* _What you are asked to do_
Copy each line below in which the word "caption" occurs.

*** Opening of Input material ***

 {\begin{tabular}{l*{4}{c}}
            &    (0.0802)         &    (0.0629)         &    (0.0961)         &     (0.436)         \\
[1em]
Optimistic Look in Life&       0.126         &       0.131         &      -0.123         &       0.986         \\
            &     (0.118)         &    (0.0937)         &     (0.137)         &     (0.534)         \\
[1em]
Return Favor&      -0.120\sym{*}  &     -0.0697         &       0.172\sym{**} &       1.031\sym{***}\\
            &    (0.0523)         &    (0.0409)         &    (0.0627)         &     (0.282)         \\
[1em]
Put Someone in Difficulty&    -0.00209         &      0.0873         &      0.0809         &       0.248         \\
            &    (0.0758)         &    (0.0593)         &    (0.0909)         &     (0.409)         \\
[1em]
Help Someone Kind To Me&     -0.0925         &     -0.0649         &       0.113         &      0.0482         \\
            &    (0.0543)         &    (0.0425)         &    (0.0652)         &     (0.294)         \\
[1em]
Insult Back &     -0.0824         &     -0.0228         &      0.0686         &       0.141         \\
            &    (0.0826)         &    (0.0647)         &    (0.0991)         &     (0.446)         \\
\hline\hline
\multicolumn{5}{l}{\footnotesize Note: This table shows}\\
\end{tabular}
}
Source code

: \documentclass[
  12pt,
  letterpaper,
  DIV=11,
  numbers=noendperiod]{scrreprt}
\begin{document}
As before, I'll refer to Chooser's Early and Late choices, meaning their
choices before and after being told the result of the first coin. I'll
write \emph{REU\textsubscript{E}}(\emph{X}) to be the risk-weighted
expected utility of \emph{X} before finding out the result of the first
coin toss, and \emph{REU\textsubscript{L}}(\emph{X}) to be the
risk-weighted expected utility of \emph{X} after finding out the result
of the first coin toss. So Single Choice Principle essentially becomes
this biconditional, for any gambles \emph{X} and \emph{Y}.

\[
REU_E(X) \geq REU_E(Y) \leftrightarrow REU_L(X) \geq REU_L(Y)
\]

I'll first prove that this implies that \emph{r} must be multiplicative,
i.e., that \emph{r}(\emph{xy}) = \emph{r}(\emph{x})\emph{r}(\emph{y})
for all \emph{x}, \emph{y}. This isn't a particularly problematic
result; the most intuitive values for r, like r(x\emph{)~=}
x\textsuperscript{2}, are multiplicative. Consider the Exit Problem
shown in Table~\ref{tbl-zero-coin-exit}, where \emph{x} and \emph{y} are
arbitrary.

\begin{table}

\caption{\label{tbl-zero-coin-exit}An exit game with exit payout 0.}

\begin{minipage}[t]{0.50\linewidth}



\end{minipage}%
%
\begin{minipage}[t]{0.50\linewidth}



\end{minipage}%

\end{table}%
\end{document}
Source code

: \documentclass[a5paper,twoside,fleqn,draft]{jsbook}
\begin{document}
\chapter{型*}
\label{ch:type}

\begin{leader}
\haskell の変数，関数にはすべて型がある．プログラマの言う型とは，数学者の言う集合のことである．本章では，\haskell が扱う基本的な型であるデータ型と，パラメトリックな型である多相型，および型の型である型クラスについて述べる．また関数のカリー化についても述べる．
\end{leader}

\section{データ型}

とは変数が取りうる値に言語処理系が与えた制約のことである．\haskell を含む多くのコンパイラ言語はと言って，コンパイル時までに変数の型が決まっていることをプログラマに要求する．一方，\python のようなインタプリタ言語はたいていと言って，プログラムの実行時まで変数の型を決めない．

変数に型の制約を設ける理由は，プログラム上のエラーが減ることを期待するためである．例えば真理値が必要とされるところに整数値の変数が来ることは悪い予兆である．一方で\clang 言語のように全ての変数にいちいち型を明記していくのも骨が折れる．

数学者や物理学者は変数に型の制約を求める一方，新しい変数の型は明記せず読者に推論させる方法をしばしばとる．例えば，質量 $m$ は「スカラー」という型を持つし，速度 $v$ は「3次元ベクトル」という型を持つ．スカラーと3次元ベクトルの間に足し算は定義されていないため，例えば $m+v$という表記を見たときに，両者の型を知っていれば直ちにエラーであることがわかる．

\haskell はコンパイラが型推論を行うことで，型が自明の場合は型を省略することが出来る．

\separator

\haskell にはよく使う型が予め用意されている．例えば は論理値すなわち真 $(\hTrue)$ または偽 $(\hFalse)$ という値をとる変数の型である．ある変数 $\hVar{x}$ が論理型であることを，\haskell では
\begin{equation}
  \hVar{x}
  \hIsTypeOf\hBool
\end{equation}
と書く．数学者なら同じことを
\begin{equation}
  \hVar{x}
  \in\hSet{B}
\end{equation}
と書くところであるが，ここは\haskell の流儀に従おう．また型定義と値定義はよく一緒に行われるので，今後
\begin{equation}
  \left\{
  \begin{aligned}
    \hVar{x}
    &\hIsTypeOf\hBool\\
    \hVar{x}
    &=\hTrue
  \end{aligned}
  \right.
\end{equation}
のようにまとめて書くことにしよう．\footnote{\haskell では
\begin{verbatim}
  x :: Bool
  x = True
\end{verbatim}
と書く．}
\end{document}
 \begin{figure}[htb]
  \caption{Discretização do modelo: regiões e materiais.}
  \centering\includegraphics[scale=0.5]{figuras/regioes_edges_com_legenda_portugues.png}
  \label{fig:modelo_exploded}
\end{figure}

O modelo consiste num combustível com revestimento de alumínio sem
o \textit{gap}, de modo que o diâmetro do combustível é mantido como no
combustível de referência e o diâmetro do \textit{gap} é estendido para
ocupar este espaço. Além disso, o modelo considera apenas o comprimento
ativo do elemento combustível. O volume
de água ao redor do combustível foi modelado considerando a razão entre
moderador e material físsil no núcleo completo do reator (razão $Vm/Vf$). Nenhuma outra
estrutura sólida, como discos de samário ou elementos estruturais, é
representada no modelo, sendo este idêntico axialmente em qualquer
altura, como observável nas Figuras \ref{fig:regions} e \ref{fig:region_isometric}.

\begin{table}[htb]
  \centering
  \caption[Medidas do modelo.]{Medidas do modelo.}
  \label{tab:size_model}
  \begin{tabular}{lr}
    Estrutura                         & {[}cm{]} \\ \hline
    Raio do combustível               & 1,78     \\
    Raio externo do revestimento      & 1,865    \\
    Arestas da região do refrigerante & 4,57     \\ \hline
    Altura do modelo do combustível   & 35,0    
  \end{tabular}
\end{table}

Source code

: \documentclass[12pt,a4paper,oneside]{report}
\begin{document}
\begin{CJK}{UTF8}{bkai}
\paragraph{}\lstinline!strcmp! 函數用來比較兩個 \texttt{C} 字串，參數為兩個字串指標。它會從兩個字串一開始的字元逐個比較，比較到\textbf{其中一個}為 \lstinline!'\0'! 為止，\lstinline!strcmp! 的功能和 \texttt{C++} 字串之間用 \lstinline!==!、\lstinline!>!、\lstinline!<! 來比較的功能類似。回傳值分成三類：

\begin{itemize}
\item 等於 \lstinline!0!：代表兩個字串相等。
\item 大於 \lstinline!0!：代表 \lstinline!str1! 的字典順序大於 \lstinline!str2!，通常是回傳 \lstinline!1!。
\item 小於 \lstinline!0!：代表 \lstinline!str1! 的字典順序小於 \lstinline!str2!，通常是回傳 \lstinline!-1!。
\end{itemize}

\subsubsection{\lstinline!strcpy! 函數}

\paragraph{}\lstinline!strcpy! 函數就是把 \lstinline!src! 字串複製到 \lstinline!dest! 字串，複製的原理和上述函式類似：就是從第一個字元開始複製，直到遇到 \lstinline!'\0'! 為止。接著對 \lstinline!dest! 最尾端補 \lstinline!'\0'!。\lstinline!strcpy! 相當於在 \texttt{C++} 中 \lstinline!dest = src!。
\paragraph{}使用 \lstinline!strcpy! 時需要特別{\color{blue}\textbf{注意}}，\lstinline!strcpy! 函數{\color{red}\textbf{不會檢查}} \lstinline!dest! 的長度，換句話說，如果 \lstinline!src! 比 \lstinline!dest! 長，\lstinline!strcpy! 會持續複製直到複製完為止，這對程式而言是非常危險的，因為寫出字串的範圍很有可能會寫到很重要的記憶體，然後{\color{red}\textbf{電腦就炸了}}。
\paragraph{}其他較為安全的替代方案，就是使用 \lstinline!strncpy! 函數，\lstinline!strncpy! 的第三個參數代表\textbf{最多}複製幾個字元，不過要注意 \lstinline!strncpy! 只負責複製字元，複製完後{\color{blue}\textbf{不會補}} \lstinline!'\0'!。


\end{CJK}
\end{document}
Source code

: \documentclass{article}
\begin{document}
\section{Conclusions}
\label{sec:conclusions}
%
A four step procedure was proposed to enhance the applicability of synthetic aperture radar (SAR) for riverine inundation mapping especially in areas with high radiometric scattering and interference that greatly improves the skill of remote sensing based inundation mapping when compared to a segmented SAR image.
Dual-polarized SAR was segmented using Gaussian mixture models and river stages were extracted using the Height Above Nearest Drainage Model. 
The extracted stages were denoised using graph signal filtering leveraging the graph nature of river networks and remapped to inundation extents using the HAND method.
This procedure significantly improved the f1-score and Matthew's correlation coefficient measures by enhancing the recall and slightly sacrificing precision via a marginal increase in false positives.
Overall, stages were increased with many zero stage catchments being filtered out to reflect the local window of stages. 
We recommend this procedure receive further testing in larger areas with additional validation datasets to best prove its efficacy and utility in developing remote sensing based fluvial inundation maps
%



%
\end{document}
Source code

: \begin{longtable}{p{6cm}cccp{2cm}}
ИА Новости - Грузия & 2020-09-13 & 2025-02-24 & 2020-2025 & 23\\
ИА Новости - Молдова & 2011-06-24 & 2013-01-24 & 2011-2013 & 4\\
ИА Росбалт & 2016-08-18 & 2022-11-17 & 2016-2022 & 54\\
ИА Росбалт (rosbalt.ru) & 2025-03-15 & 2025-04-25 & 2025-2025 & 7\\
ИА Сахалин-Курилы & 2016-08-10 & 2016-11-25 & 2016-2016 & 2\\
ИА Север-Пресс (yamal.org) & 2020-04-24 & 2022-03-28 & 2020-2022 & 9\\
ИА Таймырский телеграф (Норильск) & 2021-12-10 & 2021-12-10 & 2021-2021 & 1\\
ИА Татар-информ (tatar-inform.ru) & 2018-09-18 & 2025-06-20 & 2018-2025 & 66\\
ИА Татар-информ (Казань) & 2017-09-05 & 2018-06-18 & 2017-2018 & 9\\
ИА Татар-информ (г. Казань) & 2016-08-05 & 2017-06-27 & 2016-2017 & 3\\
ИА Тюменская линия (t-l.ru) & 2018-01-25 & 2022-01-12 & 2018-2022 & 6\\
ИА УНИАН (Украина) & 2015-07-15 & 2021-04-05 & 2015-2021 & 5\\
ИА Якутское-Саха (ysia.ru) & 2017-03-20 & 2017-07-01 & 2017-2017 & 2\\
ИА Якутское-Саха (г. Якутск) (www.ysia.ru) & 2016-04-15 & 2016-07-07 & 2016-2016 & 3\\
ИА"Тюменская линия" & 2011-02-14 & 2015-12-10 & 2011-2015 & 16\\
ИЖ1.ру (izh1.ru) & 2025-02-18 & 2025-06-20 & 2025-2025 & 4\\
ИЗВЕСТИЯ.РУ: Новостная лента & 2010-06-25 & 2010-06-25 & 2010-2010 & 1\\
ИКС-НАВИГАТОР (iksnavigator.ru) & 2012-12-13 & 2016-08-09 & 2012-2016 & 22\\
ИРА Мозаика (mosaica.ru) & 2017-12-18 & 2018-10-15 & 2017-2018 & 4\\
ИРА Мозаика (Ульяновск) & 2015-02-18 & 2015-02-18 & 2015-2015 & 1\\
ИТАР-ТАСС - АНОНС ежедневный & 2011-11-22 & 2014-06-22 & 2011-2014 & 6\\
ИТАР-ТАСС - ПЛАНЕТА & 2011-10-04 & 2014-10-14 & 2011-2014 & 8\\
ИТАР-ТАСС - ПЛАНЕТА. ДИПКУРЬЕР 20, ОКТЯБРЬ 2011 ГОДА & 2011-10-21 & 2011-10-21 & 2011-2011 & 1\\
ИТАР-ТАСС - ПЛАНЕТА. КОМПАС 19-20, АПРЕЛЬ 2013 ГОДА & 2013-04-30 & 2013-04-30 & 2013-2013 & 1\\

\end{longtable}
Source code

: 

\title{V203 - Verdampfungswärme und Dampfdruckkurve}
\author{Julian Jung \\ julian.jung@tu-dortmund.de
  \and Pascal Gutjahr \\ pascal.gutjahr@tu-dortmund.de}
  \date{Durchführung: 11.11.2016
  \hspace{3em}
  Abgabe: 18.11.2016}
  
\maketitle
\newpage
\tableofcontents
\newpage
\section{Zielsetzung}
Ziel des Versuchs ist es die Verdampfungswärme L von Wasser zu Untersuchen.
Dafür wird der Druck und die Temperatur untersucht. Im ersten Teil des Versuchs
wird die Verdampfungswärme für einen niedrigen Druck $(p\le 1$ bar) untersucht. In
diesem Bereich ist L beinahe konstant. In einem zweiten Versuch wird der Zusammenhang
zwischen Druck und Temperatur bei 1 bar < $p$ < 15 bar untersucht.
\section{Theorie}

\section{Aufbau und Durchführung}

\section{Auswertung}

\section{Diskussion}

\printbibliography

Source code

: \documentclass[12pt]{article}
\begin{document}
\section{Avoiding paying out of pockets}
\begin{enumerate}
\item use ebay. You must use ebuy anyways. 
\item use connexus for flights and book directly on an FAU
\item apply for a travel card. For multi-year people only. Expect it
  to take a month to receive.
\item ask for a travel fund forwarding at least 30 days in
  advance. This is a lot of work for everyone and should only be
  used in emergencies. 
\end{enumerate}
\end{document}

*** Close of Input material ***

* _Answer below_
\caption{\label{tbl-zero-coin-exit}An exit game with exit payout 0.}
  \caption{Discretização do modelo: regiões e materiais.}
  \caption[Medidas do modelo.]{Medidas do modelo.}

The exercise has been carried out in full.